His recent work includes the essay “What Justice Demands Today” published in T. Pogge (Ed.) Freedom from Poverty as a Human Right, (Oxford University Press, 2007), the co-directed book (with Roberto Gargarella) El Derecho a la Igualdad (Lexis Nexis, 2007, second edition expanded 2012), the book Homenaje a Carlos Nino (UBA, 2008), and the book Igualdad, Derecho y Política, Fontamara, México, 2010. He collaborated in The Latin American Casebook, published by Routledge in 2016. He is finishing a book on autonomy.

Prof. Dr. Alessandro Pinzani (Summer Term 2016)

Alessandro Pinzani studied philosophy in his hometown Florence (M.A.) and in Tübingen (PhD). He was a lecturer at the University of Tübingen, where he got his Habilitation in 2004. Since 2004 he is Professor of Ethics and Political Philosophy at the UFSC, Florianópolis (Brazil). Since 2006 he is a fellow researcher of CNPq (Brazilian agency for scientific and technological development).

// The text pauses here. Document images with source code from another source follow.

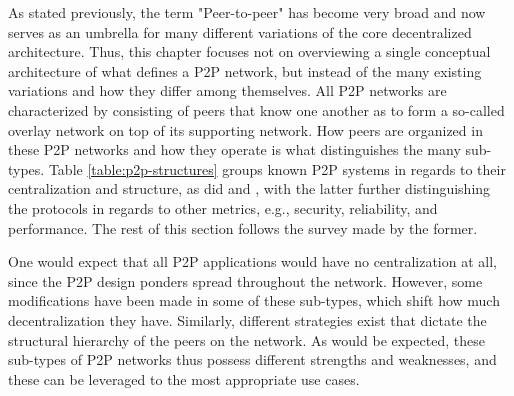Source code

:     As stated previously, the term "Peer-to-peer" has become very broad and now serves as an umbrella for many different variations of the core decentralized architecture.
    Thus, this chapter focuses not on overviewing a single conceptual architecture of what defines a P2P network, but instead of the many existing variations and how they differ among themselves.
    All P2P networks are characterized by consisting of peers that know one another as to form a so-called overlay network on top of its supporting network.
    How peers are organized in these P2P networks and how they operate is what distinguishes the many sub-types.
    Table \ref{table:p2p-structures} groups known P2P systems in regards to their centralization and structure, as did \cite{p2p-survey-1} and \cite{p2p-survey-2}, with the latter further distinguishing the protocols in regards to other metrics, e.g., security, reliability, and performance.
    The rest of this section follows the survey made by the former.


    One would expect that all P2P applications would have no centralization at all, since the P2P design ponders  spread throughout the network.
    However, some modifications have been made in some of these sub-types, which shift how much decentralization they have.
    Similarly, different strategies exist that dictate the structural hierarchy of the peers on the network.
    As would be expected, these sub-types of P2P networks thus possess different strengths and weaknesses, and these can be leveraged to the most appropriate use cases.

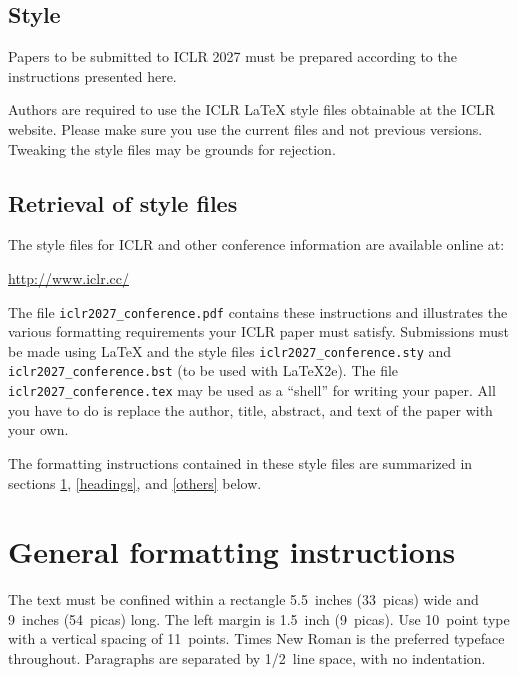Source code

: \documentclass{article} %
\theoremstyle{plain}
\theoremstyle{definition}
\theoremstyle{remark}
\begin{document}
\subsection{Style}

Papers to be submitted to ICLR 2027 must be prepared according to the
instructions presented here.


Authors are required to use the ICLR \LaTeX{} style files obtainable at the
ICLR website. Please make sure you use the current files and
not previous versions. Tweaking the style files may be grounds for rejection.

\subsection{Retrieval of style files}

The style files for ICLR and other conference information are available online at:
\begin{center}
   \url{http://www.iclr.cc/}
\end{center}
The file \verb+iclr2027_conference.pdf+ contains these
instructions and illustrates the
various formatting requirements your ICLR paper must satisfy.
Submissions must be made using \LaTeX{} and the style files
\verb+iclr2027_conference.sty+ and \verb+iclr2027_conference.bst+ (to be used with \LaTeX{}2e). The file
\verb+iclr2027_conference.tex+ may be used as a ``shell'' for writing your paper. All you
have to do is replace the author, title, abstract, and text of the paper with
your own.

The formatting instructions contained in these style files are summarized in
sections \ref{gen_inst}, \ref{headings}, and \ref{others} below.

\section{General formatting instructions}
\label{gen_inst}

The text must be confined within a rectangle 5.5~inches (33~picas) wide and
9~inches (54~picas) long. The left margin is 1.5~inch (9~picas).
Use 10~point type with a vertical spacing of 11~points. Times New Roman is the
preferred typeface throughout. Paragraphs are separated by 1/2~line space,
with no indentation.
\end{document}
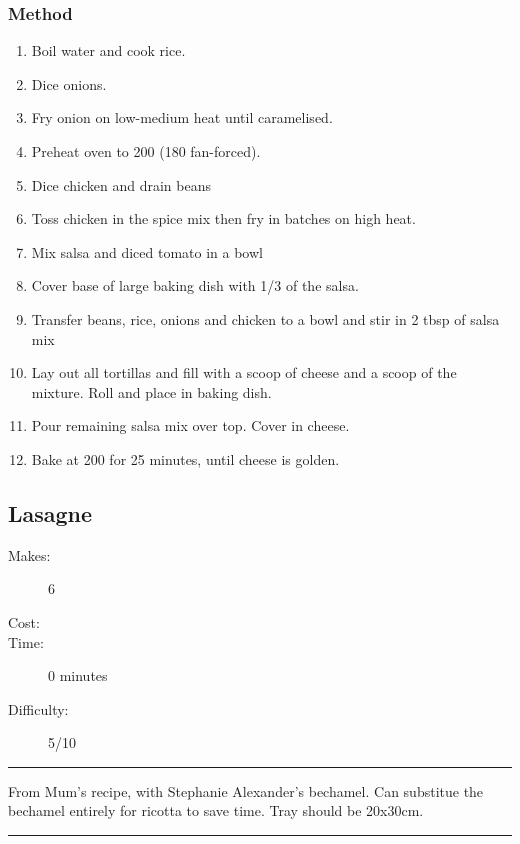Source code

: \documentclass[]{article}
\begin{document}
\subsubsection*{\Large Method}
\begin{enumerate}[font=\huge\color{accent}]
	\item Boil water and cook rice.
	\item Dice onions.
	\item Fry onion on low-medium heat until caramelised.
	\item Preheat oven to 200 (180 fan-forced).
	\item Dice chicken and drain beans
	\item Toss chicken in the spice mix then fry in batches on high heat.
	\item Mix salsa and diced tomato in a bowl
	\item Cover base of large baking dish with 1/3 of the salsa.
	\item Transfer beans, rice, onions and chicken to a bowl and stir in 2 tbsp of salsa mix
	\item Lay out all tortillas and fill with a scoop of cheese and a scoop of the mixture. Roll and place in baking dish.
	\item Pour remaining salsa mix over top. Cover in cheese.
	\item Bake at 200 for 25 minutes, until cheese is golden.
\end{enumerate}
\newpage
{}\label{rec:Lasagne}
\subsection*{\center\huge Lasagne}
\begin{description}
\item[Makes:] 6 
\item[Cost:] \textdollar
\item[Time:] 0 minutes
\item[Difficulty:] 5/10
\end{description}
\vspace{0.2cm}\hrule\vspace{0.5cm}
\begin{adjustwidth}{0.5 cm}{0.5 cm}

From Mum's recipe, with Stephanie Alexander's bechamel. Can substitue the bechamel entirely for ricotta to save time. Tray should be 20x30cm. \hfill{}\color{black}

\end{adjustwidth}
\vspace{0.5cm}\hrule
\end{document}
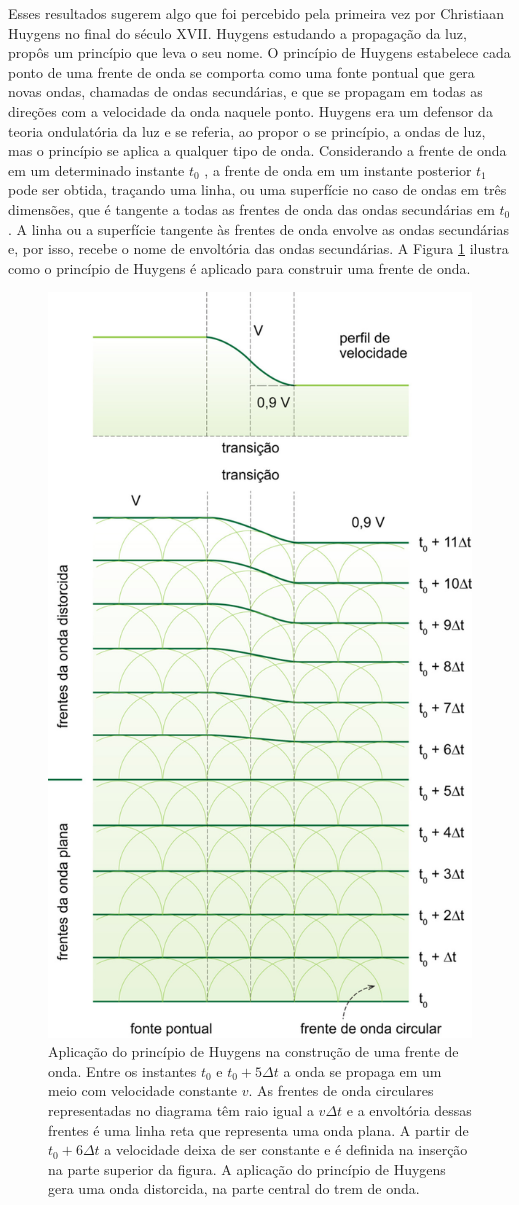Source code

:\documentclass[]{book}
\theoremstyle{definition}
\theoremstyle{definition}
\theoremstyle{definition}
\theoremstyle{remark}
\begin{document}
Esses resultados sugerem algo que foi percebido pela primeira vez por Christiaan Huygens no final do século XVII. Huygens estudando a propagação da luz, propôs um princípio que leva o seu nome. O princípio de Huygens estabelece cada ponto de uma frente de onda se comporta como uma fonte pontual que gera novas ondas, chamadas de ondas secundárias, e que se propagam em todas as direções com a velocidade da onda naquele ponto. Huygens era um defensor da teoria ondulatória da luz e se referia, ao propor o se princípio, a ondas de luz, mas o princípio se aplica a qualquer tipo de onda. Considerando a frente de onda em um determinado instante \(t_0\) , a frente de onda em um instante posterior \(t_1\) pode ser obtida, traçando uma linha, ou uma superfície no caso de ondas em três dimensões, que é tangente a todas as frentes de onda das ondas secundárias em \(t_0\). A linha ou a superfície tangente às frentes de onda envolve as ondas secundárias e, por isso, recebe o nome de envoltória das ondas secundárias. A Figura \ref{fig:usp0402} ilustra como o princípio de Huygens é aplicado para construir uma frente de onda.

\begin{figure}

{\centering \includegraphics[width=0.6\linewidth]{fig/figU02} 

}

\caption{Aplicação do princípio de Huygens na construção de uma frente de onda. Entre os instantes $t_0$ e $t_0 + 5\Delta t$ a onda se propaga em um meio com velocidade constante $v$. As frentes de onda circulares representadas no diagrama têm raio igual a $v\Delta t$ e a envoltória dessas frentes é uma linha reta que representa uma onda plana. A partir de $t_0 + 6\Delta t$ a velocidade deixa de ser constante e é definida na inserção na parte superior da figura. A aplicação do princípio de Huygens gera uma onda distorcida, na parte central do trem de onda.}\label{fig:usp0402}
\end{figure}
\end{document}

He has been a visiting scholar at Columbia University, New York (2001-2002, with a Feodor-Lynen fellowship of the Alexander-von-Humboldt Foundation) and at the Humboldt University in Berlin (2010-2011), as well as a visiting professor at the PUC-RS, Porto Alegre, Brazil (2000 and 2001) and at the TU Dresden (2013).

Among his publications are: Jürgen Habermas (Beck, 2007); An den Wurzeln moderner Demokratie (Akademie Verlag, 2009); Vozes do Bolsa Família (with Walquíria Leão Rego, UNESP, 2013) and many articles on political philosophy (Kant, Machiavelli, theories of democracy, social justice, republicanism).